It’s Friday, the day of pop psychology, of searching questions.
What compels a man, I ask you, to make a 2,162-metre-long wedding dress for his bride-to-be? The Guinness Book of Records, is the short answer. But there’s more to it than that, isn’t there? Was Zhao Peng, the dressmaking groom, neglected in childhood; did he suffer a wedding-dress-related trauma in his teens; did he watch American Beauty too many times (Peng pinned 9,999 red roses on to the train of the dress)? I don’t know.
I do know that Xinhua definitely walks away with the Quote of the Week trophy. It has two absolute corkers.

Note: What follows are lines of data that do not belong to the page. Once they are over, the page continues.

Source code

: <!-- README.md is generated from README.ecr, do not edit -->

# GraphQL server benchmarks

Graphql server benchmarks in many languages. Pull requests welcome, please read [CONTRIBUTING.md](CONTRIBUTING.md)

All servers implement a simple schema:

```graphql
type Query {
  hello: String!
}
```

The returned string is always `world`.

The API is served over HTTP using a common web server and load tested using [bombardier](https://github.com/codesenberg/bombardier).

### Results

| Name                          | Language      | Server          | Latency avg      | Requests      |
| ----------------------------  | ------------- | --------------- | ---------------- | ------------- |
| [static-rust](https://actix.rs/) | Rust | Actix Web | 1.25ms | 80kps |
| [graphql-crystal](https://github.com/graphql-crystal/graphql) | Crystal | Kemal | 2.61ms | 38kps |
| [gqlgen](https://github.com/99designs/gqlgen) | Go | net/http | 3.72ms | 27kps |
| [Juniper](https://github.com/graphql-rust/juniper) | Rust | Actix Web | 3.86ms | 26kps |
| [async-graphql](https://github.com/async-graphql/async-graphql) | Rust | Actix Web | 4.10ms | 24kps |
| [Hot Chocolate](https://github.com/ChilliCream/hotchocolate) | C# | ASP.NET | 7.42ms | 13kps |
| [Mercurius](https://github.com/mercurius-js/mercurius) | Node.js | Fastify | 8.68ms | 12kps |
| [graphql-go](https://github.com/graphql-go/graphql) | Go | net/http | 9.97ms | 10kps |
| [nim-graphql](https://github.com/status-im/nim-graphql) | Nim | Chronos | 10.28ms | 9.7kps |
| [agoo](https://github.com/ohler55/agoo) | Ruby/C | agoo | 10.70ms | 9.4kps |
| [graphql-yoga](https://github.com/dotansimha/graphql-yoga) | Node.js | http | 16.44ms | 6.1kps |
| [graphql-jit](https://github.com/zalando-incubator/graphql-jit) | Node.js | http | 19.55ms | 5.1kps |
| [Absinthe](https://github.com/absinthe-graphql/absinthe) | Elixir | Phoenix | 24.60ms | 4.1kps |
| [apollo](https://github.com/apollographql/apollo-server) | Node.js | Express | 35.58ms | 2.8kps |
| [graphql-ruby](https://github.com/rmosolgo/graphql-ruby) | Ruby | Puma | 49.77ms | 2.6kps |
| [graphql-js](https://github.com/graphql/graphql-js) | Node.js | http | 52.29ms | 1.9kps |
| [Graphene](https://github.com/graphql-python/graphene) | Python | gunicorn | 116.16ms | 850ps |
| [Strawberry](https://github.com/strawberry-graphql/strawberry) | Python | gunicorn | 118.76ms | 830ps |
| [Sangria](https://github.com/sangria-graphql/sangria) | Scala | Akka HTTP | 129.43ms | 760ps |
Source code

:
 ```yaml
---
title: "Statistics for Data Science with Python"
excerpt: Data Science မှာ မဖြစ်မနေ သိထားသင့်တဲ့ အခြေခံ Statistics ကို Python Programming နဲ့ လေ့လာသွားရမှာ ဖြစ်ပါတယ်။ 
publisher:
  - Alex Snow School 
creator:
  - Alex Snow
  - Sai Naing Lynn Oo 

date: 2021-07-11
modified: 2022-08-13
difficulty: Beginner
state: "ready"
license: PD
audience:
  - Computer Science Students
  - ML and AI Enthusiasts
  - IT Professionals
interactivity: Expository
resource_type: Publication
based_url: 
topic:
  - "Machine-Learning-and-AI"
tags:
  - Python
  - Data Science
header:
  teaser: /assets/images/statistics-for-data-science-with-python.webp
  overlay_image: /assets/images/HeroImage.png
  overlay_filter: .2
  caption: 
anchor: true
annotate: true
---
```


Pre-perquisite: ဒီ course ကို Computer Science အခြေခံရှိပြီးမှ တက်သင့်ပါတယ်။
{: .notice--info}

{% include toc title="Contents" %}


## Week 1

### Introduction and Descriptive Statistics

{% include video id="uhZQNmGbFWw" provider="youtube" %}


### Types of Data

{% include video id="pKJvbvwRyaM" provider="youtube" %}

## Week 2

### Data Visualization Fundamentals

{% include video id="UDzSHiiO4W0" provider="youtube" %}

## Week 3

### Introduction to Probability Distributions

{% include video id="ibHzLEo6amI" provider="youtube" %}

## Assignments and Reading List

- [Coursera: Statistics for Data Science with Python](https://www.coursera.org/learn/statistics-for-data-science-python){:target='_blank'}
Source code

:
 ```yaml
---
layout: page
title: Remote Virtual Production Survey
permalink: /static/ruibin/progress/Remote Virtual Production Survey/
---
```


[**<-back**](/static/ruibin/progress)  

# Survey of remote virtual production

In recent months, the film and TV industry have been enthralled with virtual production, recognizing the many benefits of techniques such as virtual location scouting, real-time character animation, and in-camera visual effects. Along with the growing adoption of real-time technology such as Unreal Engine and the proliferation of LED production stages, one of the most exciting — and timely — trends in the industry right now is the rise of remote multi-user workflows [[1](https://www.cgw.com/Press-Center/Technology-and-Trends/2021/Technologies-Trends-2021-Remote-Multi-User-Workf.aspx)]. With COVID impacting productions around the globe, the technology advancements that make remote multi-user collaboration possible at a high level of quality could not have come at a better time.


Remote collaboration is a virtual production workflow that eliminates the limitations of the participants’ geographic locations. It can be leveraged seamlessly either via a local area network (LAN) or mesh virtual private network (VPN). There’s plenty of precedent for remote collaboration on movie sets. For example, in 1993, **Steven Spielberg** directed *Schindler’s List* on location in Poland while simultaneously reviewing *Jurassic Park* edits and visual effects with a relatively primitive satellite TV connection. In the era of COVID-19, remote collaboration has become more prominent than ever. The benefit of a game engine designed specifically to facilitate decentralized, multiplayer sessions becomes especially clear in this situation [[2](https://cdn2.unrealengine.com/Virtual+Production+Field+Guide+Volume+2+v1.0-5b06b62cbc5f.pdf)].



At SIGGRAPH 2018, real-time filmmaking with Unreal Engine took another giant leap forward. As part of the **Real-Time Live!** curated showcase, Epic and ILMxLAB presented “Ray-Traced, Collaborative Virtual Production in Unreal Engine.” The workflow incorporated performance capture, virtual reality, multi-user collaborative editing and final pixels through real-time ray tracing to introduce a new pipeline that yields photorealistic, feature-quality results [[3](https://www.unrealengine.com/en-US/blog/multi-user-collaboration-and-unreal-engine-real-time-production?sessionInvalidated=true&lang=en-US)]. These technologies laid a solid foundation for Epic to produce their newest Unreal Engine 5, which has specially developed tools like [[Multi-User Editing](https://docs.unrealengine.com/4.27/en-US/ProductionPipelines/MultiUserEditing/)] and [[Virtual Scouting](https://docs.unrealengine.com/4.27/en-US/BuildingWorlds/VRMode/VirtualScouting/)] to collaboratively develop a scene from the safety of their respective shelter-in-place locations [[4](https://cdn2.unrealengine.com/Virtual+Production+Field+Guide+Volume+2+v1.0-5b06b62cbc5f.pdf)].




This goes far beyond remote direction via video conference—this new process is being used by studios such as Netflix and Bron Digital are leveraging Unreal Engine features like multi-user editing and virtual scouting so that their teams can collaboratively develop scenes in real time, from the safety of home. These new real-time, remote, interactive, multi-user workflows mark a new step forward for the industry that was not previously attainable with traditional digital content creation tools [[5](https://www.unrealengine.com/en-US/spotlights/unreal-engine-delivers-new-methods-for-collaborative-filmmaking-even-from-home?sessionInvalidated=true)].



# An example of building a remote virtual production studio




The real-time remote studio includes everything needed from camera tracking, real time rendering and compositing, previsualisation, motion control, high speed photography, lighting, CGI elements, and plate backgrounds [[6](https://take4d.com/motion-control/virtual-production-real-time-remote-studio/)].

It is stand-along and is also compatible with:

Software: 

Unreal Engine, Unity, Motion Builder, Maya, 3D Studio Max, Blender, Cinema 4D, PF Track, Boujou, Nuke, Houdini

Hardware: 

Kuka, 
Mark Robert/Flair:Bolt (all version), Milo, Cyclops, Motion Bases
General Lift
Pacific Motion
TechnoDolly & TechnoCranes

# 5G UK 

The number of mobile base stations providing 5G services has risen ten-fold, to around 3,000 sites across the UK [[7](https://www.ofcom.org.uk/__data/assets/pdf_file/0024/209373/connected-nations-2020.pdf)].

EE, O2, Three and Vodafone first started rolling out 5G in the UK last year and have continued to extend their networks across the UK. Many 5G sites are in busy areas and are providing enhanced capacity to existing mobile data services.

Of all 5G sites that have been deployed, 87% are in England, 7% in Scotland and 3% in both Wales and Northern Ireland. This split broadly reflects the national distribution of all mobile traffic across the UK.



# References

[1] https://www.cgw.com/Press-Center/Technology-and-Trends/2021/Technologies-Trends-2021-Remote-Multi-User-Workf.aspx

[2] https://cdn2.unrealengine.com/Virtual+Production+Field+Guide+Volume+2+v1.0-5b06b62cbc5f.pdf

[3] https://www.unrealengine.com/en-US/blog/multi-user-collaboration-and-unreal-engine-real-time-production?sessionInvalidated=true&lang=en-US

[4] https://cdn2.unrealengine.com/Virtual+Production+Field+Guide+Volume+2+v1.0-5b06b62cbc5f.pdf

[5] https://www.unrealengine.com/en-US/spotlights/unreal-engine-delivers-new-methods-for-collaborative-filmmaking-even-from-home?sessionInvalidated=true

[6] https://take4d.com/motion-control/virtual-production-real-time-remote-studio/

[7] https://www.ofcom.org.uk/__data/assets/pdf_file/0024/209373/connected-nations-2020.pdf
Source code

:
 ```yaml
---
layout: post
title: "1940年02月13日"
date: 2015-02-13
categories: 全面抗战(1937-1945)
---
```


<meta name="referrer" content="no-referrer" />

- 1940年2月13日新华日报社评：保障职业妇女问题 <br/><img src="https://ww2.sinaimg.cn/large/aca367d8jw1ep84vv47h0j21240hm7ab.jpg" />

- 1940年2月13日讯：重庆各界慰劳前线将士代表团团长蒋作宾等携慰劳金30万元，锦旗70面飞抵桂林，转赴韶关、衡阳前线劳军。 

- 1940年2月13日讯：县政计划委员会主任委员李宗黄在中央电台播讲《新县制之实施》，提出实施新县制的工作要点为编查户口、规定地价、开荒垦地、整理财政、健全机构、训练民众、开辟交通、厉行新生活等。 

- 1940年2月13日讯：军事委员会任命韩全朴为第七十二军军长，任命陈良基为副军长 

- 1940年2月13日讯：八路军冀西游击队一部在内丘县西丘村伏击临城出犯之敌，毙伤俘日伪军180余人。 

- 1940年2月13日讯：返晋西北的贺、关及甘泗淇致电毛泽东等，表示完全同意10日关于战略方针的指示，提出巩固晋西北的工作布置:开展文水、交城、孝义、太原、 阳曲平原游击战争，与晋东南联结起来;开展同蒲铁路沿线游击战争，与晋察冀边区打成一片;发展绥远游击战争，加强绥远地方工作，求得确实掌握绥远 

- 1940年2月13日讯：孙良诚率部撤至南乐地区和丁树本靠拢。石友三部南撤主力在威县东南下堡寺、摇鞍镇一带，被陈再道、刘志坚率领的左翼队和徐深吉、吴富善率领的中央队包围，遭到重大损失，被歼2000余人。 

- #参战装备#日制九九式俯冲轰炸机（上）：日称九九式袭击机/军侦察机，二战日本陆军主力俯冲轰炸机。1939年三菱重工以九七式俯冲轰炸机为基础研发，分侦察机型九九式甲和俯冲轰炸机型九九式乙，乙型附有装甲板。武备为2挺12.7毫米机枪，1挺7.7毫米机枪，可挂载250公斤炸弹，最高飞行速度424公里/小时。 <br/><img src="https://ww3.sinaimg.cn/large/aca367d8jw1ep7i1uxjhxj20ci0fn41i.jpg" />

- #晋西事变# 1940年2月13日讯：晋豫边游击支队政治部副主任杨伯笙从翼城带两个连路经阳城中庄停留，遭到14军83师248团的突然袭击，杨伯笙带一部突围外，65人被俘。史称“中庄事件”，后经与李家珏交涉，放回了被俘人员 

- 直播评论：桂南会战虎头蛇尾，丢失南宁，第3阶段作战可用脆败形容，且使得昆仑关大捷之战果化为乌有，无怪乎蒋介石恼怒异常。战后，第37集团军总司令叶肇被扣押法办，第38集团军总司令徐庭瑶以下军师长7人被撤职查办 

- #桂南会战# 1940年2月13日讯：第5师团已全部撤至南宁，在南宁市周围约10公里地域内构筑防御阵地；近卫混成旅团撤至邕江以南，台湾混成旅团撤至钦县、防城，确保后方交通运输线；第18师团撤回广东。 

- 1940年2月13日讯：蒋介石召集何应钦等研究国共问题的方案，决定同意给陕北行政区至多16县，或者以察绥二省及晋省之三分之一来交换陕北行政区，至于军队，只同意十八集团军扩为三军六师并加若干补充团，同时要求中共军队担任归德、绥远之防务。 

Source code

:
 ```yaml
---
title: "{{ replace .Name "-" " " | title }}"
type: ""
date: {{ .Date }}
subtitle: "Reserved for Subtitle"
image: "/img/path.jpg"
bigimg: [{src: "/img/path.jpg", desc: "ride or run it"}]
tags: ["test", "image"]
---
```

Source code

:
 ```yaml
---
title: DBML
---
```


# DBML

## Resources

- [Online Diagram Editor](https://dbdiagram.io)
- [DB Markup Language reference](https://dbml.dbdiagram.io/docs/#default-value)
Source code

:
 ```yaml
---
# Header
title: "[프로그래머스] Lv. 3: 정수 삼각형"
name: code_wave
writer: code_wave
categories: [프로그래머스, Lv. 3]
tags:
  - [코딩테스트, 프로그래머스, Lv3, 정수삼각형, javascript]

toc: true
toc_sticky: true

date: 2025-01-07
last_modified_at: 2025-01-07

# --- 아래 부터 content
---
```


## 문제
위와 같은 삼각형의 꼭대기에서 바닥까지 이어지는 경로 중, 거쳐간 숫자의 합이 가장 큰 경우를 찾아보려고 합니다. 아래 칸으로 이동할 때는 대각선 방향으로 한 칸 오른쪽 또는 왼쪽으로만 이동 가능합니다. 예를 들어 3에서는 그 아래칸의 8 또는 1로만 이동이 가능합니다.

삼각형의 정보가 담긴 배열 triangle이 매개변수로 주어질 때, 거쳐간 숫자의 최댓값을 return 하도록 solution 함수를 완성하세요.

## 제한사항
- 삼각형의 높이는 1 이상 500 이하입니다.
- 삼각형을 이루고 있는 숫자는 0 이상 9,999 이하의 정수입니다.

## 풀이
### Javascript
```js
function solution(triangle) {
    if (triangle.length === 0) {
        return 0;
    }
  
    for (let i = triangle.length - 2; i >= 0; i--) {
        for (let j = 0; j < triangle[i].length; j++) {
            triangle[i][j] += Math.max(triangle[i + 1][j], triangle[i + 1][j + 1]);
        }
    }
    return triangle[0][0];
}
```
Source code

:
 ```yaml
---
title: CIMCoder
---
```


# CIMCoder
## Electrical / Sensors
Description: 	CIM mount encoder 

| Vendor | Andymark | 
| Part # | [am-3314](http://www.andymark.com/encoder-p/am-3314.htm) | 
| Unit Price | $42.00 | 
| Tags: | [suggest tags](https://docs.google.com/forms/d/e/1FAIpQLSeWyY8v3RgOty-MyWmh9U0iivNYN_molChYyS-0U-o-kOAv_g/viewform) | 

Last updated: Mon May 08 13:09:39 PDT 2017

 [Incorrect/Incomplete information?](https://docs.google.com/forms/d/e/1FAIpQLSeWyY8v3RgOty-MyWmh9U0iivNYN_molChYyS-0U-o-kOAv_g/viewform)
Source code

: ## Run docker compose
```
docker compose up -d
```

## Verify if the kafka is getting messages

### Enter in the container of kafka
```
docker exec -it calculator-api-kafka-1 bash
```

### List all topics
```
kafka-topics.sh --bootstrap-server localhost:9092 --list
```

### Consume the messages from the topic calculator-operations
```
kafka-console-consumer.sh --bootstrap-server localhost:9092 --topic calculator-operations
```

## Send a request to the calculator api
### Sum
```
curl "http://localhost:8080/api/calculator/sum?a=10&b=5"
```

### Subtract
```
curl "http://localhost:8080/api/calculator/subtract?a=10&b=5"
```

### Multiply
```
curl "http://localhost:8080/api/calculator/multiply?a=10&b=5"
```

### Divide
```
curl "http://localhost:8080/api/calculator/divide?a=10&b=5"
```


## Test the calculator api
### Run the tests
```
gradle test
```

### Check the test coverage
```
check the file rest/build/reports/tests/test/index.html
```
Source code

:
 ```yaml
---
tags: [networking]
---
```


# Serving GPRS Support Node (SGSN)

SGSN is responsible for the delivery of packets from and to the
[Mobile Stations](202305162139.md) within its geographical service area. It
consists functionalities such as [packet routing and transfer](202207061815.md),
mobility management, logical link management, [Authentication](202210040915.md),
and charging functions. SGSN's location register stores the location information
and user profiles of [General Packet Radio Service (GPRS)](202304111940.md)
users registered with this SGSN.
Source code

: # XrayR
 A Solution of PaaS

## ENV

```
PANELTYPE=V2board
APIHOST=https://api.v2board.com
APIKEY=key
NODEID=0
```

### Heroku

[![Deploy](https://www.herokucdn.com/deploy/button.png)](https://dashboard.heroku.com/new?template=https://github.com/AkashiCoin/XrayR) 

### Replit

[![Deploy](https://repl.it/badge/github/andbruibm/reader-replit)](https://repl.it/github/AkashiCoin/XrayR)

First, from the groom himself:
“I do not want a cliché wedding parade or banquet, nor can I afford the extravagance of a hot balloon wedding.”
And then his mother:
“It is a waste of money in my opinion.”
Oh, mothers! Must they crush our dreams? Your son opted for the giant wedding dress, not the expensive hot balloon option – you should be grateful. (A hot balloon wedding? I know he means hot-air balloon, but I’m just imagining lots of little party balloons, strangely warmed.) Anyway, on reflection, I’m on Peng’s side. He’s romantic with a capital R. He knows a gesture when he sees one. It might be utterly pointless, but hell, everything’s pointless once you start thinking like that. Ah, Friday, it gets me every time.